*What to produce:* Please transcribe the lines below exactly, and leave every image behind.

++++ Stored data ++++

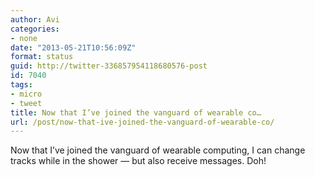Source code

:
 ```yaml
---
author: Avi
categories:
- none
date: "2013-05-21T10:56:09Z"
format: status
guid: http://twitter-336857954118680576-post
id: 7040
tags:
- micro
- tweet
title: Now that I’ve joined the vanguard of wearable co…
url: /post/now-that-ive-joined-the-vanguard-of-wearable-co/
---
```

Now that I’ve joined the vanguard of wearable computing, I can change tracks while in the shower — but also receive messages. Doh!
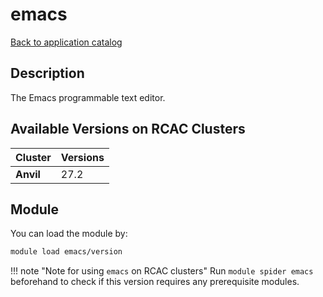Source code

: # emacs

[Back to application catalog](../app_catalog.md)

## Description
The Emacs programmable text editor.

## Available Versions on RCAC Clusters
|Cluster|Versions|
|---|---|
|**Anvil**|27.2|

## Module
You can load the module by:

```bash
module load emacs/version
```

!!! note "Note for using `emacs` on RCAC clusters"
    Run `module spider emacs` beforehand to check if this version requires any prerequisite modules.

++++

*Result of the task:*
Source code

:
 ```yaml
---
author: Avi
categories:
- none
date: "2013-05-21T10:56:09Z"
format: status
guid: http://twitter-336857954118680576-post
id: 7040
tags:
- micro
- tweet
title: Now that I’ve joined the vanguard of wearable co…
url: /post/now-that-ive-joined-the-vanguard-of-wearable-co/
---
```

Now that I’ve joined the vanguard of wearable computing, I can change tracks while in the shower — but also receive messages. Doh!
Source code

: # emacs

[Back to application catalog](../app_catalog.md)

## Description
The Emacs programmable text editor.

## Available Versions on RCAC Clusters
|Cluster|Versions|
|---|---|
|**Anvil**|27.2|

## Module
You can load the module by:

```bash
module load emacs/version
```

!!! note "Note for using `emacs` on RCAC clusters"
    Run `module spider emacs` beforehand to check if this version requires any prerequisite modules.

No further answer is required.